Mum was talking to her one day in early December. She got the recipe, and rang me at 9am on a Monday morning, saying she had just put her cake in the oven, and it looked like it would be a good recipe.
By midday I have my cake mixed up and in the oven (I happened to have just bought some fruit mix), and my sister Rae, in Dunedin, had had a similar phone call and also made the recipe that same day. In the evening mum was able to ring Connie and report on the three cakes that had been produced around the country during the day.
Connie's Dargaville Christmas Cake
3/4 cup sugar
100g butter
1 Tbls. golden syrup
¾ cup milk
1t almond ess.
1t vanilla ess.
1T marmalade
1 kg. mixed fruit
2 cups self-raising flour
1 cup plain flour
2t mixed spice
1t baking powder
2 no. 7 eggs
¼ cup brandy
Heat sugar, butter, golden syrup, milk, essence and marmalade till butter is melted.
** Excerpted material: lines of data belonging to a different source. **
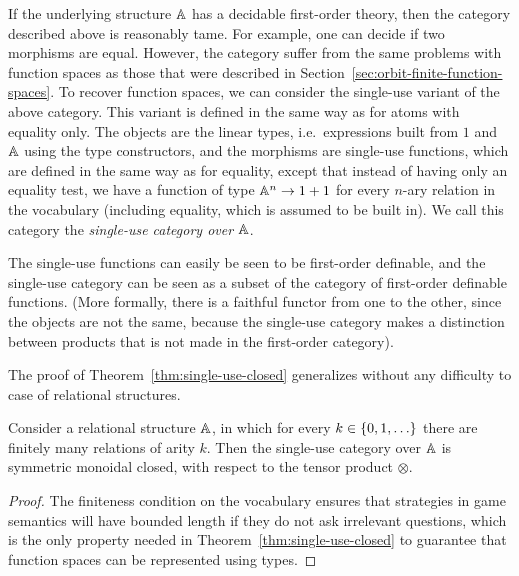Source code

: If the underlying structure $\mathbb A$ has a decidable first-order theory, then the category described above is reasonably tame. For example, one can decide if two morphisms are equal. However, the category suffer from the same problems with function spaces as those that were described in Section~\ref{sec:orbit-finite-function-spaces}. 
To recover function spaces, we can consider the single-use variant of the above category. This variant is defined in the same way as for atoms with equality only. The objects are the linear types, i.e.~expressions built from $1$ and $\mathbb A$ using the type constructors, and the morphisms are single-use functions, which are defined in the same way as for equality, except that instead of having only an equality test, we have a function of type $\mathbb A^n \to 1+1$ for every $n$-ary relation in the vocabulary (including equality, which is assumed to be built in). We call this category the \emph{single-use category over $\mathbb A$}. 

The single-use functions can easily be seen to be first-order definable, and the single-use category can be seen as a subset of the category of first-order definable functions. (More formally, there is a faithful functor from one to the other, since the objects are not the same, because the single-use category makes a distinction between products that is not made in the first-order category). 

The proof of Theorem~\ref{thm:single-use-closed} generalizes without any difficulty to case of relational structures. 

\begin{theorem}\label{thm:single-use-closed-relational-structures}
    Consider a relational structure $\mathbb A$, in which for every $k \in \{0,1,\ldots\}$ there are finitely many relations of arity $k$. Then the single-use category over $\mathbb A$ is symmetric monoidal closed, with respect to the tensor product $\otimes$.
\end{theorem}
\begin{proof}
    The finiteness condition on the vocabulary  ensures that strategies in game semantics will have bounded length if they do not ask irrelevant questions, which is the only property needed in Theorem~\ref{thm:single-use-closed} to guarantee that function spaces can be represented using types. 
\end{proof}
Add fruit, then sifted dry ingredients. Lastly add beaten egg.
Pat top of cake with wet hand and then drop cake on the floor (or bench) to release air bubbles.
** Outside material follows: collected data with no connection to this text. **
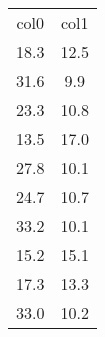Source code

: \begin{table}
\begin{tabular}{cc}
col0 & col1 \\
18.3 & 12.5 \\
31.6 & 9.9 \\
23.3 & 10.8 \\
13.5 & 17.0 \\
27.8 & 10.1 \\
24.7 & 10.7 \\
33.2 & 10.1 \\
15.2 & 15.1 \\
17.3 & 13.3 \\
33.0 & 10.2 \\
\end{tabular}
\end{table}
Bake in middle of oven at 125 degrees C for 3 hours without opening oven door.
I made mine in a 9" square tin, which was a good size, though if you like a taller cake, use an 8" tin. I also put the brandy over the cooked cake (2T on the top, then cover closely with foil, then 2T on the bottom when the cake is cold and you turn it out, then cover tightly again). This is what I usually do, and the recipe didn't say otherwise.
If you haven't made a Christmas cake before, you should line the bottom of the tin with a piece of butter paper so it comes out easily. Greasing the sides of the tin is not necessary, as you can run a knife around before turning the cake out. (You should ideally leave a Christmas cake in the tin until it is cool - at least let it stand in the tin for a while.)
A bigger cake, which cooked for longer, would also have the tin lined with one or two layers of brown paper, extending above the level of the tin at the sides. In theory this gives the sides (which cook first) some protection from overcooking while the centre finishes cooking.
I iced my cake with Brandy Butter icing, made with 2T softened butter, about 2 cups sifted icing sugar, mixed to a spreadable consistancy with brandy, a bit at a time. I cut the cake only a week after I made it at the Christmas party, and it cut very nicely, with no crumbling, and very moist.
It is probably a bit late for Christmas day if anyone reading hasn't made their cake (!!), but New Year is a good excuse for a fruity cake too.